1. I can trace my family’s genealogy back to William Shakespeare. Yes, the William Shakespeare. Big Willy is something like my great, great, great, great, great uncle on my father’s side of the family. In fact, my great grandma’s maiden name was Shakespeare. I saw the tombstone when I was a little girl. The direct connection is through David Shakespeare, who was my five-times-great grandfather, as well as William’s brother. My father’s middle name was William. And my uncle’s name is David.
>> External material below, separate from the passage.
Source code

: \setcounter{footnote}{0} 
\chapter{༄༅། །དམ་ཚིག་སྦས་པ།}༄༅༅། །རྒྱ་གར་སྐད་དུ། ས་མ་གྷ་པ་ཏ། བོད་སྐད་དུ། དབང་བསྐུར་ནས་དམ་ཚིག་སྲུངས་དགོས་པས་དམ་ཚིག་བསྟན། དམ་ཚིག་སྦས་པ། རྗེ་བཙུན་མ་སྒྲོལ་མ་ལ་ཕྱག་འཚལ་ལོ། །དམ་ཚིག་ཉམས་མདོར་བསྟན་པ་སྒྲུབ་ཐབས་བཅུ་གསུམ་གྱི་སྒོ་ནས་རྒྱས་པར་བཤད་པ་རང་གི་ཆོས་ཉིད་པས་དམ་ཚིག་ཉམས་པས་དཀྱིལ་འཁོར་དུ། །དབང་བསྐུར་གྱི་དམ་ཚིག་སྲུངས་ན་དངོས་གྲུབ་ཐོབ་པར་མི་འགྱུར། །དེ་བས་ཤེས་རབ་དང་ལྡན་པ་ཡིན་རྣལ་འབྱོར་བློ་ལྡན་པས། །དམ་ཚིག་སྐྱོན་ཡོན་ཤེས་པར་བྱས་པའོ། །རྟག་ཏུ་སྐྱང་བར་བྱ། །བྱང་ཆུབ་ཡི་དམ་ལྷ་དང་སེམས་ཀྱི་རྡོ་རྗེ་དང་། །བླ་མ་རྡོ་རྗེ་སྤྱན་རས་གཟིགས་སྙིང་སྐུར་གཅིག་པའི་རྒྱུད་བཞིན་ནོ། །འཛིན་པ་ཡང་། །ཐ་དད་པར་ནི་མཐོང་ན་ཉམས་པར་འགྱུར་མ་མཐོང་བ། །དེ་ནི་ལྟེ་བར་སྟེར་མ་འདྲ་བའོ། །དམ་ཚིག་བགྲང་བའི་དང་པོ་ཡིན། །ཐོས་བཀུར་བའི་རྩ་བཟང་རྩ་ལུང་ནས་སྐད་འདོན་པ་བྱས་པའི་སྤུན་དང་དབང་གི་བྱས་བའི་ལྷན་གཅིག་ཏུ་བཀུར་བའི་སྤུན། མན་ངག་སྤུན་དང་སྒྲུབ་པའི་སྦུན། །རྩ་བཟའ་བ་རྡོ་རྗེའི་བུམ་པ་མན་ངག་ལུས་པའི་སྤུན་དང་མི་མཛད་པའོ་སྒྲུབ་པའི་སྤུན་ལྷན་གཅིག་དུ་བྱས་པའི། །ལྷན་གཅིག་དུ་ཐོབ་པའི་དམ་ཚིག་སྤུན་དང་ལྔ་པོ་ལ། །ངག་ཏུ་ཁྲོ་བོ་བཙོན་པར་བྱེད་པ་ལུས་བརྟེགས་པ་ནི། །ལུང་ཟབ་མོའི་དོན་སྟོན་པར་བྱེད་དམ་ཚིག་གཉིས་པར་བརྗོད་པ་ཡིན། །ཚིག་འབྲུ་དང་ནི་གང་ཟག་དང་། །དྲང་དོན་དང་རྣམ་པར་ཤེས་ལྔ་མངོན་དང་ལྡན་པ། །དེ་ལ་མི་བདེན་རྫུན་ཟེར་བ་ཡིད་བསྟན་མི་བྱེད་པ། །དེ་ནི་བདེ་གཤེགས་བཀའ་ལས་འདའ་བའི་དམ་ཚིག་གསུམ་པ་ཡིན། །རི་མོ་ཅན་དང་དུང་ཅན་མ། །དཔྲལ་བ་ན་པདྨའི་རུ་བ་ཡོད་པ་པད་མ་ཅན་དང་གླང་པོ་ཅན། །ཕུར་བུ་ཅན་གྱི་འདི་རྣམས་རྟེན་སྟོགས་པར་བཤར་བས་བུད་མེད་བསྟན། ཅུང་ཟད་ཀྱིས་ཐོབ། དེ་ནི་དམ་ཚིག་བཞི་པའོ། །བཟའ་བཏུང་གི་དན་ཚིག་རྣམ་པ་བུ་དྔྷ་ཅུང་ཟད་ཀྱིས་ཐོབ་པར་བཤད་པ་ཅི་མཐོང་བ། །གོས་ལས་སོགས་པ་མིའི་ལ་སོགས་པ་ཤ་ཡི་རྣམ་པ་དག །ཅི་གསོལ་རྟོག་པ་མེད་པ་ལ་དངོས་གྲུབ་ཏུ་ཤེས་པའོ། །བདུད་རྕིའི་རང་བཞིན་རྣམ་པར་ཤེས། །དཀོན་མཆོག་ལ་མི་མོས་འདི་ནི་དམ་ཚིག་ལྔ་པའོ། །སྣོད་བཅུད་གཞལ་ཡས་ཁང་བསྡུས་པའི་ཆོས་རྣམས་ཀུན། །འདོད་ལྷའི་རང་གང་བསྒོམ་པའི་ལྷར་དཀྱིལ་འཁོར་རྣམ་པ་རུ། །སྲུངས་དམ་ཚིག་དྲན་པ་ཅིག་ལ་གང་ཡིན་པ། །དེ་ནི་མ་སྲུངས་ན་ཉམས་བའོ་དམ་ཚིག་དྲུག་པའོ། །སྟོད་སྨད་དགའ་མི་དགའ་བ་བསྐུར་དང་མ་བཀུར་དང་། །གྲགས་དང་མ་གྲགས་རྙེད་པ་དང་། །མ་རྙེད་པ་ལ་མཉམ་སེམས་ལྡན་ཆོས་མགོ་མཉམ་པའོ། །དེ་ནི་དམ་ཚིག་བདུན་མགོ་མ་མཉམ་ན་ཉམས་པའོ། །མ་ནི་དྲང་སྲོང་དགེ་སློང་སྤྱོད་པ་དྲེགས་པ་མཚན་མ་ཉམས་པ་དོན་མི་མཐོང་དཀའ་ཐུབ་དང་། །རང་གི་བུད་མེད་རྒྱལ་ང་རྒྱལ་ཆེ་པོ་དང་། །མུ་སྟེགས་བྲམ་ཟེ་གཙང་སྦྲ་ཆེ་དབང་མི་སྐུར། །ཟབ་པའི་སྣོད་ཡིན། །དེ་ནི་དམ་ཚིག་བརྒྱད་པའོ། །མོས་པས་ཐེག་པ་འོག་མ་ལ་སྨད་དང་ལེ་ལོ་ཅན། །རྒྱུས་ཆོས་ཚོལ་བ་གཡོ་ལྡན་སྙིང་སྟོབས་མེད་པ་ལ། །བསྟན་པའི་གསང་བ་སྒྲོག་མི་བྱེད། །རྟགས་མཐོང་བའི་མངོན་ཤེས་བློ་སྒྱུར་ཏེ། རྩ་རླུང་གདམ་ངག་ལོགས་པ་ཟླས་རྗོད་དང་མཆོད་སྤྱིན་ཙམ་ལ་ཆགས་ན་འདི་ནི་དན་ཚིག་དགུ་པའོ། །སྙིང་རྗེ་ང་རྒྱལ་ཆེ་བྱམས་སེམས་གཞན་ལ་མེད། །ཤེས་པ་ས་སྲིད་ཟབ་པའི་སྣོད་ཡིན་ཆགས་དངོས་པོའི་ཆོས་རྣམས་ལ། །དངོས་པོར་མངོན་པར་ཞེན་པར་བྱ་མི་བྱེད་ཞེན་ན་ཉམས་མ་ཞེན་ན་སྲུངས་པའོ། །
They are family names. :o)

2. For my 16th birthday gift, my mom sent me on a three-week tour of Europe with American Music Abroad. (I played the clarinet for more than a decade of my life…and probably still could if I got it out and worked on my embouchure.) We visited Belgium, Germany, Switzerland, Austria, Italy and France. A lot of time was spent on a bus and playing concerts, but I did get to see some amazing sights – hanging out in Salzburg, where the Sound of Music was filmed (one of my favorite childhood movies); taking the long ride up to the top of the snow-covered Alps; partaking in a Tyrolean folk fest; viewing Paris from the Eiffel Tower; walking the cobblestone streets of Dusseldorf; floating in a gondola in Venice; and much, much more. It was three of the best weeks of my life, but I do wish I had been a bit older and mature so that I might have paid more attention to where I was rather than all of the new people I was traveling with (didn’t know a soul on the trip when we left). I have a big photo album filled with pictures taken by a 16-year-old girl if you’re ever interested. They’re not so great, but I’ve got stories!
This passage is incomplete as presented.